## Records for this exercise
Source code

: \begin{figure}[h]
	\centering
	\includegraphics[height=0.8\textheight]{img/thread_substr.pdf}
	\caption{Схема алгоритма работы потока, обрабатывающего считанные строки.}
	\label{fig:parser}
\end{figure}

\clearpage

## What the task asks
All of the entries above need to be set down again exactly.

## Answer to the problem
Source code

: \begin{figure}[h]
	\centering
	\includegraphics[height=0.8\textheight]{img/thread_substr.pdf}
	\caption{Схема алгоритма работы потока, обрабатывающего считанные строки.}
	\label{fig:parser}
\end{figure}

\clearpage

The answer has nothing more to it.